Schlicht zu faul, zu arbeiten

Die Lebensgefährtin des Klägers betrieb ein Unterhaltsverfahren gegen ihren Vater. In einem Schriftsatz ließ der Beklagte über seinen Anwalt unter anderem vortragen:

„Grund dieses Rechtsstreits insgesamt ist lediglich der Umstand, dass der Lebensgefährte der Antragsstellerin schlicht zu faul ist, zu arbeiten. Diese Realität muss einmal beim Namen genannt werden. Aus diesem Grund ist er stets bemüht, sich anderweitig um Geld zu kümmern. Hierzu gehört es eben auch, die Angehörigen der Antragsstellerin mit völlig ungerechtfertigten Forderungen zu überziehen. Allein schon die Forderung eines ungekürzten Unterhalts i.H.v. monatlich EUR 670,00 wäre dazu geeignet, sämtliche Unterhaltsansprüche als verwirkt anzusehen.“

Zulässige Beleidigung

Das Amtsgericht erachtete die Behauptung, dass der Beklagte zu faul zum Arbeiten und daher stets bemüht sei, sich anderweitig um Geld zu kümmern zwar als eine beleidigende Ehrverletzung. Da die Äußerung jedoch in einem gerichtlichen Verfahren getätigt worden sei, können sie nicht Gegenstand einer gesonderten Ehrenschutzklage sein.

Das Gericht führt aus:

„Das hat seinen Grund darin, dass das Ausgangsverfahren nicht durch eine Beschneidung der Äußerungsfreiheit der daran Beteiligten beeinträchtigt werden soll (vgl. OLG München NJW-RR 2001, 1473, 1474 mwNw.). Dies gilt auch dann, wenn die ehrverletzenden Äußerungen über Dritte verbreitet werden (vgl. OLG Hamburg, Beschluss vom 19.03.2004, Az. 1 U 147/03, zitiert nach wwww.jurisweb.de). Denn ein wirkungsvoller gerichtlicher Rechtsschutz m Familienrechtsstreitigkeiten setzt voraus, dass der Rechtssuchende, ohne Rechtsnachteile befürchten zu müssen, jene Handlungen vornehmen können, die nach seiner vom guten Glauben bestimmten Sicht geeignet sind, sich im Prozess zu behaupten (vgl. OLG München aaO), wobei im Kampf um das Recht ein Verfahrensbeteiligter auch starke, eindringliche Ausdrücke und sinnfällige Schlagworte benutzen kann, um seine Rechtsposition zu unterstützen. Voraussetzung für die Berechtigung eines Anspruchs auf Unterlassung einer in einem gerichtlichen Verfahren gemachten, einen Dritten in seiner Ehre beeinträchtigenden Äußerung ist, dass diese in keinem sachlichen Bezug zum im Rede stehenden Rechtsverhältnis steht oder leichtfertig wider besseres Wissens aufgestellt wird (vgl. OLG Hamburg, aaO)“

Fazit:

Eine auf den ersten Blick merkwürdig anmutende Entscheidung, die bei näherem hinsehen jedoch Zustimmung verdient.
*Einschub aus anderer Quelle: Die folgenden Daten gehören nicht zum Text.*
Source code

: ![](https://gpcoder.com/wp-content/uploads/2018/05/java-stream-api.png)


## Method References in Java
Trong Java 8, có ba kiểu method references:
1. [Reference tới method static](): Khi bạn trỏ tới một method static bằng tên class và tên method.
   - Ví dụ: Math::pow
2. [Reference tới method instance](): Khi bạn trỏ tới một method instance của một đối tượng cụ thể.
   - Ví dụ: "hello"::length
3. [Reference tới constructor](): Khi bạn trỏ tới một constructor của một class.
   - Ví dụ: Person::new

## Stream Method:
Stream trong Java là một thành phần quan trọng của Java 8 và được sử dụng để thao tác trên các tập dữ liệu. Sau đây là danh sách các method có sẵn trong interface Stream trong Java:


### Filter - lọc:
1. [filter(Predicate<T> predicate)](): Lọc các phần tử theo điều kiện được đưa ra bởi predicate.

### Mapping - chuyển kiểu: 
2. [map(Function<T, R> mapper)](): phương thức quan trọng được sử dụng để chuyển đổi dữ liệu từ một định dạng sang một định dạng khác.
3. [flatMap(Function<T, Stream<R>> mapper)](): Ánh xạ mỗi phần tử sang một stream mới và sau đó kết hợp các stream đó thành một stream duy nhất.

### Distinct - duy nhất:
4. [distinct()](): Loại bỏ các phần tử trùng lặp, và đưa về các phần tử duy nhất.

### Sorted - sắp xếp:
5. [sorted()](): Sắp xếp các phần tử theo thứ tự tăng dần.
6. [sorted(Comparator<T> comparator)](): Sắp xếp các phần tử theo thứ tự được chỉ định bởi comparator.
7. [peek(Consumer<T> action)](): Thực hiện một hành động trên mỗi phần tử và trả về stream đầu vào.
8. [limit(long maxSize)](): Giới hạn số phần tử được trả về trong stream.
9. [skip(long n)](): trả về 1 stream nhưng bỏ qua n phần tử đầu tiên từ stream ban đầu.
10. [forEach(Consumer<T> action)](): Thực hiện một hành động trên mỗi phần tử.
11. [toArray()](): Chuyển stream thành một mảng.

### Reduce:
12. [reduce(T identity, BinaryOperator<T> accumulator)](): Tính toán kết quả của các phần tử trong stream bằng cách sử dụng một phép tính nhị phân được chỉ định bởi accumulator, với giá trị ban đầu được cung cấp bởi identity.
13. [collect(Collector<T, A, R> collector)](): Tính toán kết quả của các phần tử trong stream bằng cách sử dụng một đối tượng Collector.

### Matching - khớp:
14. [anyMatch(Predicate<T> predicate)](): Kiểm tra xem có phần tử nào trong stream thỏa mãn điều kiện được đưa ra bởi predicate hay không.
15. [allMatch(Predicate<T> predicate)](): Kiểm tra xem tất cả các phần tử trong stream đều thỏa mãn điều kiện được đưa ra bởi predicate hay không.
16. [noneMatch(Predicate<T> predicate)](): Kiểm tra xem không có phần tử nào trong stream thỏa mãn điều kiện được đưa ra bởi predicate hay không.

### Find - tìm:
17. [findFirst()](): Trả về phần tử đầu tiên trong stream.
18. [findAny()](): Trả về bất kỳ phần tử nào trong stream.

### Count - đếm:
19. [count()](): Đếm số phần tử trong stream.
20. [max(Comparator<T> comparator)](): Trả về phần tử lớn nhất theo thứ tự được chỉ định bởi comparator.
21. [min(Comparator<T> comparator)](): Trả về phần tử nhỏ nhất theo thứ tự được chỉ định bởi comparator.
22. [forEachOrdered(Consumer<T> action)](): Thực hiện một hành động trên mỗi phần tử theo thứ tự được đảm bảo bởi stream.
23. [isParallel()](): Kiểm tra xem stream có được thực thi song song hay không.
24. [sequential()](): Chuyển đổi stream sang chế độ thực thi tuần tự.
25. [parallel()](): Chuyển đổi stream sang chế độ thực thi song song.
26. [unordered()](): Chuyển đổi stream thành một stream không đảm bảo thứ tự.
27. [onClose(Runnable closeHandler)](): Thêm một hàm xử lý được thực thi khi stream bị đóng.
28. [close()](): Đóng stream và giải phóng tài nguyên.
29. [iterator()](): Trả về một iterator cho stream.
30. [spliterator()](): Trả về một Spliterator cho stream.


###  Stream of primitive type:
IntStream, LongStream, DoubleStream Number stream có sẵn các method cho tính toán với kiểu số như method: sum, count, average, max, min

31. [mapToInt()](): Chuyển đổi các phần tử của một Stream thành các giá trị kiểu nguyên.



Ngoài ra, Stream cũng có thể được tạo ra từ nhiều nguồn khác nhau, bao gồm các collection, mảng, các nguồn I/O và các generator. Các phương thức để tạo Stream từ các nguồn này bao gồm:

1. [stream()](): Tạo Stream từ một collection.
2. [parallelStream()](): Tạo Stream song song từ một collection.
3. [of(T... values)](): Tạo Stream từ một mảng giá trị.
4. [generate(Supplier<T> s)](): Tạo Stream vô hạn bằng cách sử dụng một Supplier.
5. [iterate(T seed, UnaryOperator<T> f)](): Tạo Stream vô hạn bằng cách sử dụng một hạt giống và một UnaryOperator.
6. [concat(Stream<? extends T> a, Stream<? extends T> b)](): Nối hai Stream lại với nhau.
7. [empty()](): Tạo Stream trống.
Dienen Äußerungen in einem Prozess nicht ausschließlich dazu, jemanden völlig ohne Sachbezug herabzusetzen oder zu beleidigen, so können sie nicht in einem gesonderten Verfahren verboten werden oder sogar zu einem Schadensersatzanspruch führen. Alles andere würde die Durchführung eines Rechtsstreits, in dem die Parteien ihre Auseinandersetzung mit allen zur Verfügung stehenden Mitteln gerade führen sollen, praktisch unmöglich machen.

Erstens müssten die Beteiligten bei zweifelhaften Äußerungen immer befürchten, mit einem gesonderten Rechtsstreit überzogen zu werden, so dass zu besorgen wäre, dass Parteien aus Angst nicht alle die für sie streitenden Argumente vortragen. Zweitens würde eine separate Klagemöglichkeit zu weiteren Prozessen zwischen den Parteien führen, die ihrerseits wieder Anlass zu weiteren Klagen in Bezug auf den Ehrenschutz bzw. das Persönlichkeitsrecht geben könnten. Das Ergebnis wäre eine unendliche Reihe von gerichtlichen Streitigkeiten zwischen den Parteien.

Man darf auch freundlich sein

Nur weil es vor diesem Hintergrund erlaubt sein kann, die Gegenseite in einem Rechtsstreit zu beleidigen, heißt das natürlich nicht, dass man sich nicht auch sachlich erfolgreich mit den Gegner streiten könnte. (la)

(Bild: © Kitty – Fotolia.com)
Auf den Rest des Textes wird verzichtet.